Last Friday at the Science Factory, we hosted the second in a new series of no-school-day programs all about robotics. In these programs, kids in grades 3 to 6 have the chance to work in teams to build and program their own LEGO Mindstorms robot that will complete a given mission. Within the constraints of the robotics system itself, kids have an amazingly wide array of possibilities that allow them to make a robot that is truly their own creation.
While we have included building and tinkering activities in many of our lessons before, this series represents our first attempt at building an entire day around “making” something from the ground up. As much as we hope the students are learning from it (more on that later), it has certainly been a learning experience for us. Some kids are LEGO experts, while others have hardly played with them in their lives. Some have a little bit of programming knowledge, but most have none at all. Some are more than willing to jump in and get their hands deep into the Legos, while others are more timid and need encouragement and direction.

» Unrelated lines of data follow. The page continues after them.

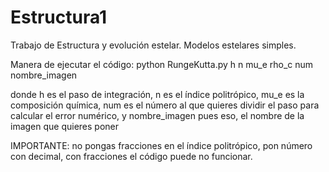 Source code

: # Estructura1
Trabajo de Estructura y evolución estelar. Modelos estelares simples.


Manera de ejecutar el código: python RungeKutta.py h n mu_e rho_c num nombre_imagen

donde h es el paso de integración,
n es el índice politrópico,
mu_e es la composición química,
num es el número al que quieres dividir el paso para calcular el error numérico,
y nombre_imagen pues eso, el nombre de la imagen que quieres poner

IMPORTANTE: no pongas fracciones en el índice politrópico, pon número con decimal, con fracciones el código puede no funcionar.
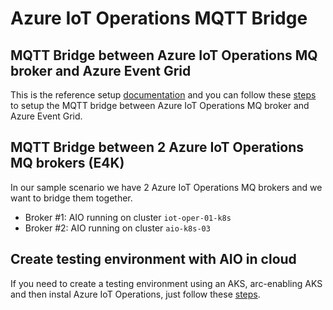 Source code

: # Azure IoT Operations MQTT Bridge

## MQTT Bridge between Azure IoT Operations MQ broker and Azure Event Grid

This is the reference setup [documentation](https://learn.microsoft.com/en-us/azure/iot-operations/connect-to-cloud/tutorial-connect-event-grid) and you can follow these [steps](event-grid/README.md) to setup the MQTT bridge between Azure IoT Operations MQ broker and Azure Event Grid.

## MQTT Bridge between 2 Azure IoT Operations MQ brokers (E4K)

In our sample scenario we have 2 Azure IoT Operations MQ brokers and we want to bridge them together.
- Broker #1: AIO running on cluster `iot-oper-01-k8s`
- Broker #2: AIO running on cluster `aio-k8s-03`


## Create testing environment with AIO in cloud

If you need to create a testing environment using an AKS, arc-enabling AKS and then instal Azure IoT Operations, just follow these [steps](setup-new-site/README.md). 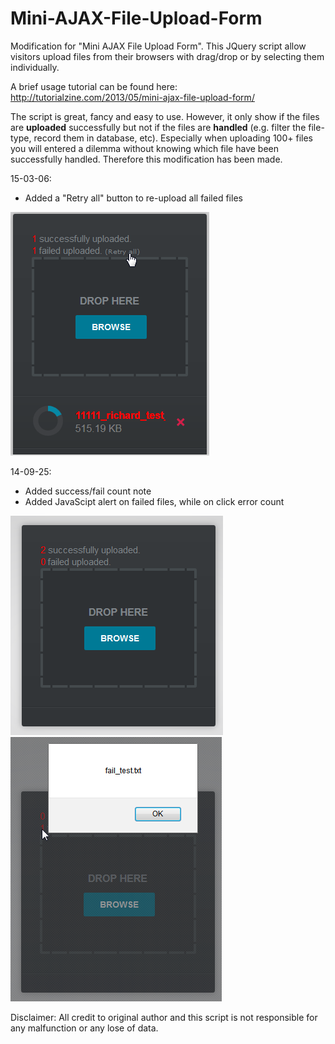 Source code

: Mini-AJAX-File-Upload-Form
==========================

Modification for "Mini AJAX File Upload Form". This JQuery script allow visitors upload files from their browsers with drag/drop or by selecting them individually.

A brief usage tutorial can be found here: http://tutorialzine.com/2013/05/mini-ajax-file-upload-form/

The script is great, fancy and easy to use. However, it only show if the files are <b>uploaded</b> successfully but not if the files are <b>handled</b> (e.g. filter the file-type, record them in database, etc). Especially when uploading 100+ files you will entered a dilemma without knowing which file have been successfully handled. Therefore this modification has been made.

15-03-06:
- Added a "Retry all" button to re-upload all failed files

![Fail Retry All Screenshot](03_fail_retry_all.png)

14-09-25:
- Added success/fail count note
- Added JavaScipt alert on failed files, while on click error count

![Feedback Note Screenshot](01_feedback_note.png)
![Fail Files Screenshot](02_fail_files.png)


Disclaimer: All credit to original author and this script is not responsible for any malfunction or any lose of data.
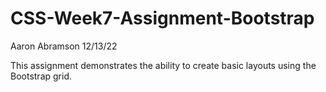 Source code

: # CSS-Week7-Assignment-Bootstrap
Aaron Abramson
12/13/22

This assignment demonstrates the ability to create basic layouts using the Bootstrap grid.
 
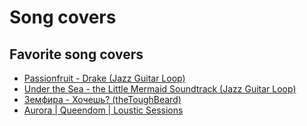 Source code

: # Song covers

## Favorite song covers

- [Passionfruit - Drake (Jazz Guitar Loop)](https://www.youtube.com/watch?v=KK26ueQ5hEg)
- [Under the Sea - the Little Mermaid Soundtrack (Jazz Guitar Loop)](https://www.youtube.com/watch?v=3rex2BXtijw)
- [Земфира - Хочешь? (theToughBeard)](https://www.youtube.com/watch?v=4gS4tDcmTZw)
- [Aurora | Queendom | Loustic Sessions](https://www.youtube.com/watch?v=uM8Wqfv5Jw8)
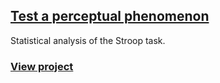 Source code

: ## [Test a perceptual phenomenon](https://blue-baron.github.io/DAND-project-1/)
Statistical analysis of the Stroop task.
### [View project](https://blue-baron.github.io/DAND-project-1/)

Perhaps hardest of all, some kids are comfortable working in teams while others would much rather do all the work themselves. On an intense, complex project such as this one, going it alone is simply not an option. Finding ways to make these kids work together is crucial to the success of the project. I talked to one kid in the middle of the afternoon who was nearly in tears because of frustration with his teammates. He was not the first of our kids to be in this state, nor do I expect that he’ll be the last.

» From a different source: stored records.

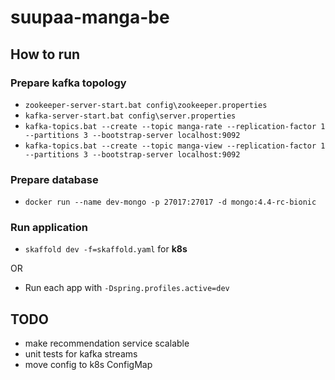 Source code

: # suupaa-manga-be

## How to run

### Prepare kafka topology
 - `zookeeper-server-start.bat config\zookeeper.properties`
 - `kafka-server-start.bat config\server.properties`
 - `kafka-topics.bat --create --topic manga-rate --replication-factor 1 --partitions 3 --bootstrap-server localhost:9092`
 - `kafka-topics.bat --create --topic manga-view --replication-factor 1 --partitions 3 --bootstrap-server localhost:9092`

### Prepare database
 - `docker run --name dev-mongo -p 27017:27017 -d mongo:4.4-rc-bionic`
 
### Run application 
 - `skaffold dev -f=skaffold.yaml` for **k8s**
 
 OR
 - Run each app with `-Dspring.profiles.active=dev`


 
## TODO
 - make recommendation service scalable
 - unit tests for kafka streams
 - move config to k8s ConfigMap
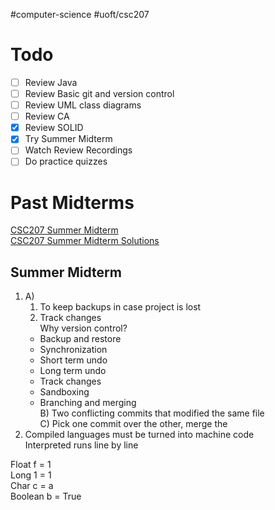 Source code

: #computer-science #uoft/csc207 

# Todo 
- [ ]  Review Java
- [ ] Review Basic git and version control
- [ ] Review UML class diagrams
- [ ] Review CA
- [x] Review SOLID
- [x] Try Summer Midterm
- [ ] Watch Review Recordings
- [ ] Do practice quizzes
# Past Midterms
[CSC207 Summer Midterm](CSC207%20Summer%20Midterm.pdf)  
[CSC207 Summer Midterm Solutions](CSC207%20Summer%20Midterm%20Solutions.pdf)

## Summer Midterm 
1. 
	A) 
	1. To keep backups in case project is lost
	2. Track changes  
	Why version control?
	- Backup and restore
	- Synchronization
	- Short term undo
	- Long term undo
	- Track changes
	- Sandboxing
	- Branching and merging  
	B) Two conflicting commits that modified the same file  
	C) Pick one commit over the other, merge the 
2. 
	Compiled languages must be turned into machine code  
	Interpreted runs line by line

Float f = 1  
Long 1 = 1  
Char c = a  
Boolean b = True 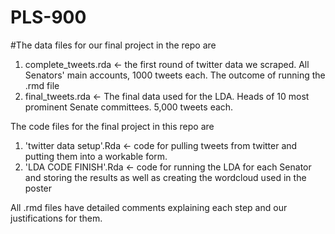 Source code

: # PLS-900

#The data files for our final project in the repo are
 1) complete_tweets.rda <- the first round of twitter data we scraped. All Senators' main accounts, 1000 tweets each. 
                           The outcome of running the .rmd file 
 2) final_tweets.rda <- The final data used for the LDA. Heads of 10 most prominent Senate committees. 5,000 tweets each.

 The code files for the final project in this repo are
 1) 'twitter data setup'.Rda <- code for pulling tweets from twitter and putting them into a workable form.
 2) 'LDA CODE FINISH'.Rda <- code for running the LDA for each Senator and storing the results
     as well as creating the wordcloud used in the poster


All .rmd files have detailed comments explaining each step and our justifications for them. 
 
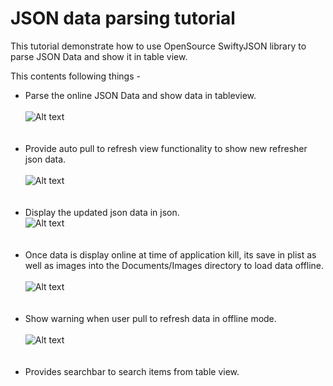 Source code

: # JSON data parsing tutorial
This tutorial demonstrate how to use OpenSource SwiftyJSON library to parse JSON Data and show it in table view.

This contents following things - 
- Parse the online JSON Data and show data in tableview.<br><br>
![Alt text](/Screenshots/json-1.png?raw=true "Load JSON Data online")<br><br><br>
- Provide auto pull to refresh view functionality to show new refresher json data.<br><br>
![Alt text](/Screenshots/json-2.png?raw=true "Pull to refresh")<br><br><br>
- Display the updated json data in json.<br>
![Alt text](/Screenshots/json-3.png?raw=true "Updated Json Data")<br><br><br>
- Once data is display online at time of application kill, its save in plist as well as images into the Documents/Images directory to load data offline.<br><br>
![Alt text](/Screenshots/json-4.png?raw=true "Show offline saved data")<br><br><br>
- Show warning when user pull to refresh data in offline mode.<br><br>
![Alt text](/Screenshots/json-5.png?raw=true "Show Warning")<br><br><br>
- Provides searchbar to search items from table view.<br><br>

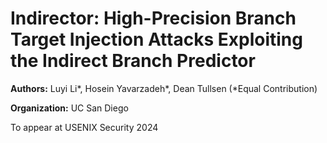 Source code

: # Indirector: High-Precision Branch Target Injection Attacks Exploiting the Indirect Branch Predictor
**Authors:** Luyi Li*, Hosein Yavarzadeh*, Dean Tullsen (*Equal Contribution)

**Organization:** UC San Diego

To appear at USENIX Security 2024
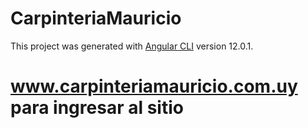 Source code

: # CarpinteriaMauricio

This project was generated with [Angular CLI](https://github.com/angular/angular-cli) version 12.0.1.

# www.carpinteriamauricio.com.uy para ingresar al sitio
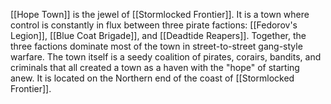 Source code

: [[Hope Town]] is the jewel of [[Stormlocked Frontier]]. It is a town where control is constantly in flux between three pirate factions: [[Fedorov's Legion]], [[Blue Coat Brigade]], and [[Deadtide Reapers]]. Together, the three factions dominate most of the town in street-to-street gang-style warfare. The town itself is a seedy coalition of pirates, corairs, bandits, and criminals that all created a town as a haven with the "hope" of starting anew. It is located on the Northern end of the coast of [[Stormlocked Frontier]]. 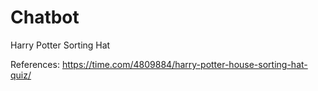 # Chatbot
Harry Potter Sorting Hat

References:
https://time.com/4809884/harry-potter-house-sorting-hat-quiz/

Why go through all of this frustration? Surely there must be easier ways to convey engineering concepts. While there are plenty of ways to give kids the information that will let them pass a test or get an “A” in class (and these are important too!), there is no substitute for diving head-first into a project that will teach all of this information and more in the process of completing the project.
Learning by making is really hard. It’s hard for the students, who might take lots of wrong turns and meet many dead ends before finally finding a solution. It’s hard for the teachers, who must be comfortable being a guide and mentor for a project where the finished product isn’t known ahead of time. But I believe that the lessons learned through making — not just in programming and building concepts, but in cooperation, teamwork, and perseverance — are a payoff well worth the trouble. By the end, that kid on the verge of tears was beaming with pride in his team’s completed robot.

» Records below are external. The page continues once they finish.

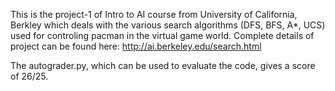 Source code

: This is the project-1 of Intro to AI course from University of California, Berkley which deals with the various search algorithms (DFS, BFS, A*, UCS) used for controling pacman in the virtual game world. Complete details of project can be found here: http://ai.berkeley.edu/search.html

The autograder.py, which can be used to evaluate the code, gives a score of 26/25.
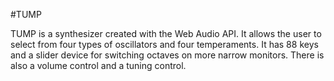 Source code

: #TUMP

TUMP is a synthesizer created with the Web Audio API. It allows the user to select from four types of oscillators
and four temperaments. It has 88 keys and a slider device for switching octaves on more narrow monitors.
There is also a volume control and a tuning control. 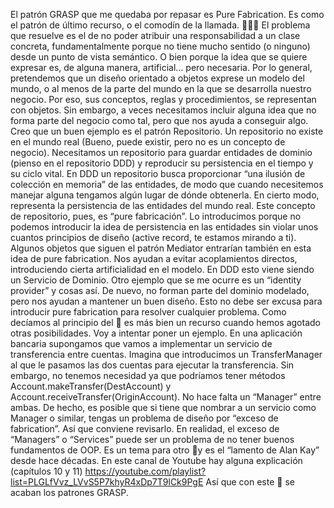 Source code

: El patrón GRASP que me quedaba por repasar es Pure Fabrication. Es como el patrón de último recurso, o el comodín de la llamada.
🧻👇🏼
El problema que resuelve es el de no poder atribuir una responsabilidad a un clase concreta, fundamentalmente porque no tiene mucho sentido (o ninguno) desde un punto de vista semántico.
O bien porque la idea que se quiere expresar es, de alguna manera, artificial… pero necesaria.
Por lo general, pretendemos que un diseño orientado a objetos exprese un modelo del mundo, o al menos de la parte del mundo en la que se desarrolla nuestro negocio. Por eso, sus conceptos, reglas y procedimientos, se representan con objetos.
Sin embargo, a veces necesitamos incluir alguna idea que no forma parte del negocio como tal, pero que nos ayuda a conseguir algo. Creo que un buen ejemplo es el patrón Repositorio.
Un repositorio no existe en el mundo real (Bueno, puede existir, pero no es un concepto de negocio). Necesitamos un repositorio para guardar entidades de dominio (pienso en el repositorio DDD) y reproducir su persistencia en el tiempo y su ciclo vital.
En DDD un repositorio busca proporcionar “una ilusión de colección en memoria” de las entidades, de modo que cuando necesitemos manejar alguna tengamos algún lugar de dónde obtenerla. En cierto modo, representa la persistencia de las entidades del mundo real.
Este concepto de repositorio, pues, es “pure fabricación”. Lo introducimos porque no podemos introducir la idea de persistencia en las entidades sin violar unos cuantos principios de diseño (active record, te estamos mirando a ti).
Algunos objetos que siguen el patrón Mediator entrarían también en esta idea de pure fabrication. Nos ayudan a evitar acoplamientos directos, introduciendo cierta artificialidad en el modelo. En DDD esto viene siendo un Servicio de Dominio.
Otro ejemplo que se me ocurre es un “identity provider” y cosas así. De nuevo, no forman parte del dominio modelado, pero nos ayudan a mantener un buen diseño.
Esto no debe ser excusa para introducir pure fabrication para resolver cualquier problema. Como decíamos al principio del 🧻 es más bien un recurso cuando hemos agotado otras posibilidades. Voy a intentar poner un ejemplo.
En una aplicación bancaria supongamos que vamos a implementar un servicio de transferencia entre cuentas. Imagina que introducimos un TransferManager al que le pasamos las dos cuentas para ejecutar la transferencia.
Sin embargo, no tenemos necesidad ya que podríamos tener métodos Account.makeTransfer(DestAccount) y Account.receiveTransfer(OriginAccount). No hace falta un “Manager” entre ambas.
De hecho, es posible que si tiene que nombrar a un servicio como Manager o similar, tengas un problema de diseño por “exceso de fabrication”. Así que conviene revisarlo.
En realidad, el exceso de “Managers” o “Services” puede ser un problema de no tener buenos fundamentos de OOP. Es un tema para otro 🧻y es el “lamento de Alan Kay” desde hace décadas.
En este canal de Youtube hay alguna explicación (capítulos 10 y 11) https://youtube.com/playlist?list=PLGLfVvz_LVvS5P7khyR4xDp7T9lCk9PgE
Así que con este 🧻 se acaban los patrones GRASP.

We are hardly the first museum to realize the potential for bringing maker culture into our educational programs. Many large museums are creating innovative exhibits and events around making and building things, including the Exploratorium’s Tinkering Studio and Open Make at the Tech Museum. By hosting the Eugene Mini Maker Faire and bringing other making-oriented programs to our visitors, the Science Factory aims to join these museums as places where children and adults can find their inner maker and learn by doing. We hope you’ll join us, too!